The Federal Communications Commission levied a $20,000 fine against Hodson Broadcasting, permittee of KHOD(FM), Des Moines, N.M., for operating at a power level, antenna height and structure different from what was authorized.
In 2006, the commission granted Hodson a construction permit for a Class C FM with an effective radiated power of 82 kW. The CP expired in June 2008; before the expiration, Hodson filed to move the station 34 miles to Raton, N.M. Hodson also wanted to decrease power from 82 kW to 2 kW. The FCC dismissed the modification application; it said no other modification applications were filed and no authorization for program test authority or operational authority has ever been issued by the FCC for KHOD.
In response to several complaints just days later that the station was operating from Raton, an agent from the Denver field office inspected KHOD and learned the station had no authorization to operate from that location. The agent spoke with the owner, who acknowledged the signal in Raton does not reach the authorized CP community of license of Des Moines.

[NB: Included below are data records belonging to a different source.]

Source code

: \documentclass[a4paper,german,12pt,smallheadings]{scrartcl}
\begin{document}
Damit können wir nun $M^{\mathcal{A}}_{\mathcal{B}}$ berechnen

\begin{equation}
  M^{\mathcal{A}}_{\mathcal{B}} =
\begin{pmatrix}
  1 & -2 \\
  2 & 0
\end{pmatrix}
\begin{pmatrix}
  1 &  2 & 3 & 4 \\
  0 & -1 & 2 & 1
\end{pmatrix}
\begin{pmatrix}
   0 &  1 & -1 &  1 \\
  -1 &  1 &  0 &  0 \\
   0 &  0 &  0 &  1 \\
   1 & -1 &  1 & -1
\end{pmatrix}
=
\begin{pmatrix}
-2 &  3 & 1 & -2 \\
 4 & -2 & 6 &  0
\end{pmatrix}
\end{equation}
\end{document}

The agent warned Hodson about unauthorized operation, but Hodson insisted KHOD must stay on the air to serve Raton, according to the commission summary of the case.
In October 2008, the Denver field office received complaints from nearby businesses concerning interference to home electronics. Those who complained alleged that KHOD could be heard across the entire FM band.
In November, 2008, after determining that KHOD(FM)’s construction permit was in “Off Air” status and that no STA, waivers or authorization had been granted to Hodson to operate KHOD, the FCC issued a $10,000 fine. Hodson then argued that it had filed applications and STA requests to legitimize its operation and also that it could not pay the proposed fine.
In December another inspection revealed KHOD transmitted spurious signals on approximately 103.8 MHz and 106.7 MHz (KHOD’s fundamental frequency was 105.3 MHz). The agency again warned Hodson about unauthorized operation.
He shut down the transmitter and told the commission he would try to get an STA to resume operation. Hodson did file an STA request, which was subsequently denied.
The FCC continued to get reports through March that KHOD was still on the air and operating at variance with its authorization. Hodson reiterated earlier arguments in its May response.
Considering the “entire record” of this case, the commission found no reduction to be warranted and ordered Hodson to pay the fine and file a report with the Denver office within 30 days detailing its compliance with its CP and the order.